Exercise -
For the string "MyGame", work out how many lines of the data contain it and give that number with nothing added.

Data under study -
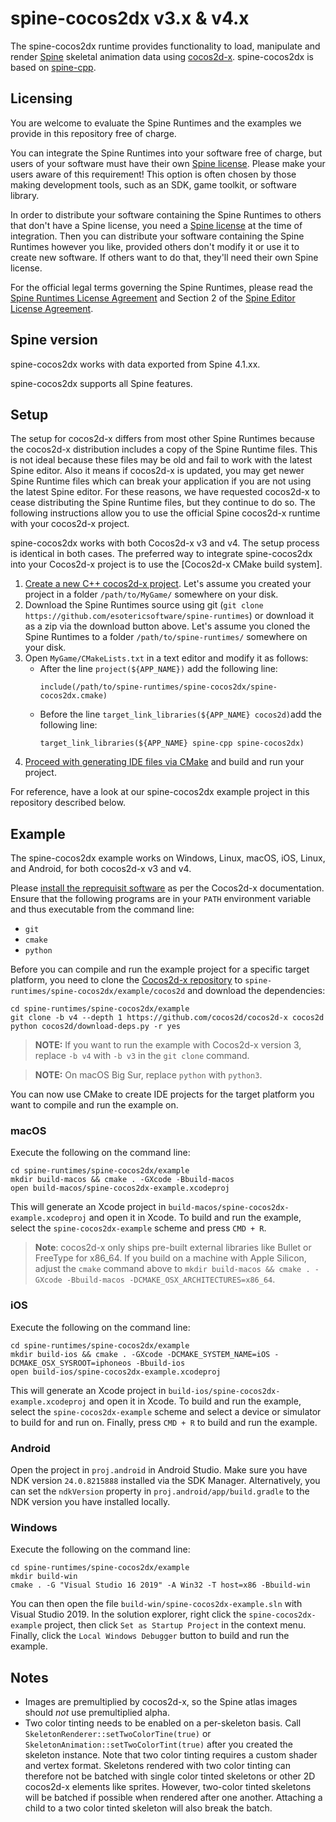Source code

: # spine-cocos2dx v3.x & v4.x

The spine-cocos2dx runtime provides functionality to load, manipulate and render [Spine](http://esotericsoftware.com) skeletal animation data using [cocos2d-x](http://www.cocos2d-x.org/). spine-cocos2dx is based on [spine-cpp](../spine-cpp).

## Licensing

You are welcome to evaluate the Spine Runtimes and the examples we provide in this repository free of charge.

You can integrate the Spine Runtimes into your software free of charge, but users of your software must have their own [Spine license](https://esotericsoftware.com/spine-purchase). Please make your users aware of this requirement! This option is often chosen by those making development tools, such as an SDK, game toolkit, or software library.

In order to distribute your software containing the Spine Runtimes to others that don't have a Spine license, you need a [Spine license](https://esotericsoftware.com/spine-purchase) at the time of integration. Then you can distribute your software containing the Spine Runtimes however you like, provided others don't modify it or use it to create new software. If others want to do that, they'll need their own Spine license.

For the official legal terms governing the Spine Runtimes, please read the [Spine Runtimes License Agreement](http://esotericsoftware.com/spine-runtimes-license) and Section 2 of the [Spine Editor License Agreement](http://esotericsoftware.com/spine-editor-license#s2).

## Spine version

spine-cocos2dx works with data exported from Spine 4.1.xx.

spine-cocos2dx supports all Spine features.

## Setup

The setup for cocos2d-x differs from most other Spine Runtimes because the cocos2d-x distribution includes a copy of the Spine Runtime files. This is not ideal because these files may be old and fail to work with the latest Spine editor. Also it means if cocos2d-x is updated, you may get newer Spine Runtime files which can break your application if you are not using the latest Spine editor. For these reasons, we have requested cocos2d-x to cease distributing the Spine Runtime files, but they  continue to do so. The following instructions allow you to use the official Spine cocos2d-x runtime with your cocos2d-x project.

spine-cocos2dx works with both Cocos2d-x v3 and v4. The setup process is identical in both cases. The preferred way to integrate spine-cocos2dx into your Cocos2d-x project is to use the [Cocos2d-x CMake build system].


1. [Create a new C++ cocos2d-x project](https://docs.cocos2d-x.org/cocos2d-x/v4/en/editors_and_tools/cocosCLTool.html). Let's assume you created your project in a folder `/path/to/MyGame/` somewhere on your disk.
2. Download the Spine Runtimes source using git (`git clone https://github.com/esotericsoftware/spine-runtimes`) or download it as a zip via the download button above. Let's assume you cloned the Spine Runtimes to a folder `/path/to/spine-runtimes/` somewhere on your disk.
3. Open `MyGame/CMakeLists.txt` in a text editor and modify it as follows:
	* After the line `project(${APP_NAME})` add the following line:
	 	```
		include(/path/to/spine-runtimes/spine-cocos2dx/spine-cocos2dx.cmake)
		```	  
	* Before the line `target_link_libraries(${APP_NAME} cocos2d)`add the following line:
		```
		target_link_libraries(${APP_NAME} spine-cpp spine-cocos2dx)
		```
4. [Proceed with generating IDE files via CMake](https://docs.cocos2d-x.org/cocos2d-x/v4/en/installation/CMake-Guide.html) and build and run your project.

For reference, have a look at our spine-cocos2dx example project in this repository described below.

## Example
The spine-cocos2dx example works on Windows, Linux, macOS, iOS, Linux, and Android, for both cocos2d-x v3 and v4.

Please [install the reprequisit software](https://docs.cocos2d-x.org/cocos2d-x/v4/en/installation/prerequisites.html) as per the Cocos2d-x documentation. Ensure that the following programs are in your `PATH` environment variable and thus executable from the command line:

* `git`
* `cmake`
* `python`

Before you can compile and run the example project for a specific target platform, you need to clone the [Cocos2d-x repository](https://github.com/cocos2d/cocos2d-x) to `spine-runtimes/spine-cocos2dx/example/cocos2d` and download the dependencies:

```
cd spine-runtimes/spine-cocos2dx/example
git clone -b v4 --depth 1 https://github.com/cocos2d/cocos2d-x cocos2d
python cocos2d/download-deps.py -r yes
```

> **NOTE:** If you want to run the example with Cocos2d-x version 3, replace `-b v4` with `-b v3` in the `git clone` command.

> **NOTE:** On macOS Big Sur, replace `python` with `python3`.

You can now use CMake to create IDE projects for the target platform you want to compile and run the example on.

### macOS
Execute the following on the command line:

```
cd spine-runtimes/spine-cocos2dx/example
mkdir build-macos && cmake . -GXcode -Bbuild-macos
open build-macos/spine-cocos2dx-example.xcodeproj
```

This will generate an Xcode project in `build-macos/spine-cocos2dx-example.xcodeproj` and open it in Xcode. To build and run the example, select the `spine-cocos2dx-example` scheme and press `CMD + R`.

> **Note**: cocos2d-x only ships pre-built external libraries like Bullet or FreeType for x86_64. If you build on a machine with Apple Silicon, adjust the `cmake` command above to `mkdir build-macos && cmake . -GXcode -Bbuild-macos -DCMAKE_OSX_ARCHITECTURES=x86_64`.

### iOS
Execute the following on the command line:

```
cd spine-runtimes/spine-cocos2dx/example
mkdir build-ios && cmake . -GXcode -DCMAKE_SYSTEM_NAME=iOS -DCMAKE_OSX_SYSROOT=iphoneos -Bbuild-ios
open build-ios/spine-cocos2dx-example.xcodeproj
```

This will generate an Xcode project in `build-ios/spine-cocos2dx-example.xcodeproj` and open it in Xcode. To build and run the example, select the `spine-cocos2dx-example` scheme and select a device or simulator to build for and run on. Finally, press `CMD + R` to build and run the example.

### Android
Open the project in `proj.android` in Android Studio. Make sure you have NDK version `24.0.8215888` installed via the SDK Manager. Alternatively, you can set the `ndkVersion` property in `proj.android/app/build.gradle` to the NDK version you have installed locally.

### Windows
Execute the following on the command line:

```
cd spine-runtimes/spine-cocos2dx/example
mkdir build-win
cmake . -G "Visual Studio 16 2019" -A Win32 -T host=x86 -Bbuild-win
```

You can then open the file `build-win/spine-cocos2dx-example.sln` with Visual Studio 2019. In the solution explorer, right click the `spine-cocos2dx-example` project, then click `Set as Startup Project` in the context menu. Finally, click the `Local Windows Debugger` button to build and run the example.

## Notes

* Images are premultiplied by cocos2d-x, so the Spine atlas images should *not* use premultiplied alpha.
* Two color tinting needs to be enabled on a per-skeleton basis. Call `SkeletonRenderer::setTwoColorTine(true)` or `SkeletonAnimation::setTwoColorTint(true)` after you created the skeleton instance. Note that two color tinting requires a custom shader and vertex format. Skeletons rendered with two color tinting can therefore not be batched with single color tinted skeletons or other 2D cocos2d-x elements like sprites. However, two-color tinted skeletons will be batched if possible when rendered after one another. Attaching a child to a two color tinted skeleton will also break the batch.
* * *
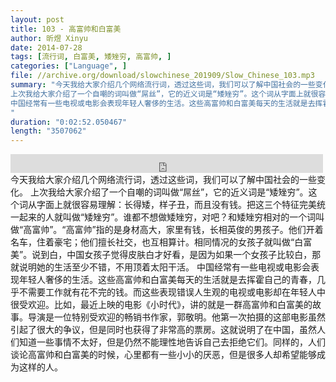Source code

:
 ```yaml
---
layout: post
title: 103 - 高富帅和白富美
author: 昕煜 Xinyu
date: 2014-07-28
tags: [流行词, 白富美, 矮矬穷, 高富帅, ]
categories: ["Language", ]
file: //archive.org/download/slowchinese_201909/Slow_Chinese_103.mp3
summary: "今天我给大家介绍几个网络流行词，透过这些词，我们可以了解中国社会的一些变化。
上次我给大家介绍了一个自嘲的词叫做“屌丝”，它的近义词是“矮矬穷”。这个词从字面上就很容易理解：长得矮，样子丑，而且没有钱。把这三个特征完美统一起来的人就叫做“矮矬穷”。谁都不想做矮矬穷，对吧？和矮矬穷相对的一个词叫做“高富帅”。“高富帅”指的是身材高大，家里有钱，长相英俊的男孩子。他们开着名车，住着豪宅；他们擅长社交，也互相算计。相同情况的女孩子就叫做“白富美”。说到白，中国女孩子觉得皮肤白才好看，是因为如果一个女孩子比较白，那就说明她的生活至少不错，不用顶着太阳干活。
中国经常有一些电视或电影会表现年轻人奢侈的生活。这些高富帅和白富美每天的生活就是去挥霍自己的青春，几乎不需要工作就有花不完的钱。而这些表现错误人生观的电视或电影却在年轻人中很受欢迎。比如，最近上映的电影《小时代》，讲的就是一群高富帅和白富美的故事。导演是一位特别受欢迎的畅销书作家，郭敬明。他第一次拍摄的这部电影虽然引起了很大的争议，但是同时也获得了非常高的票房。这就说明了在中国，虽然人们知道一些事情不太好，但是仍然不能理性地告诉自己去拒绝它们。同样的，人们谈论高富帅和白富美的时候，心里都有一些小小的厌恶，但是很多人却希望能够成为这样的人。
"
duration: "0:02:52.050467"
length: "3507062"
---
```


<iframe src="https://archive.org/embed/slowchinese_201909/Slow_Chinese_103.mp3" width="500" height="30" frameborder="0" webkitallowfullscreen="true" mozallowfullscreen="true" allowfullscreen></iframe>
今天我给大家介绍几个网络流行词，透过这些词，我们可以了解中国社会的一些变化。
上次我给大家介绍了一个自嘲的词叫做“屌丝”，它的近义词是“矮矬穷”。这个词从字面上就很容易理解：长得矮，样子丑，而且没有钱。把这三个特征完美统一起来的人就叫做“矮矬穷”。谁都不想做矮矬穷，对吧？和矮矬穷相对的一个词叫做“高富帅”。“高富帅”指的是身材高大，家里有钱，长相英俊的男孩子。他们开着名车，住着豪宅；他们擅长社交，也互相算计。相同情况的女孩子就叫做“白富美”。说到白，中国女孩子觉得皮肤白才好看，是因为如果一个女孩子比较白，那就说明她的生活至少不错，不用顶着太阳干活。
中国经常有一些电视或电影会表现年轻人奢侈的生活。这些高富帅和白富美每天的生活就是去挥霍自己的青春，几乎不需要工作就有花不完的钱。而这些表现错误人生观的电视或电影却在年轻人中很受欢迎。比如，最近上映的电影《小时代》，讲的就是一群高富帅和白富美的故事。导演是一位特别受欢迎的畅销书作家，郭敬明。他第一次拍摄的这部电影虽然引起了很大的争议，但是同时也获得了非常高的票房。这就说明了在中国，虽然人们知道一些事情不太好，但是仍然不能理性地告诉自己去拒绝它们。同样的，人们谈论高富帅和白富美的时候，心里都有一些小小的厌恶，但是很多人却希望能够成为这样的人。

Task output -
2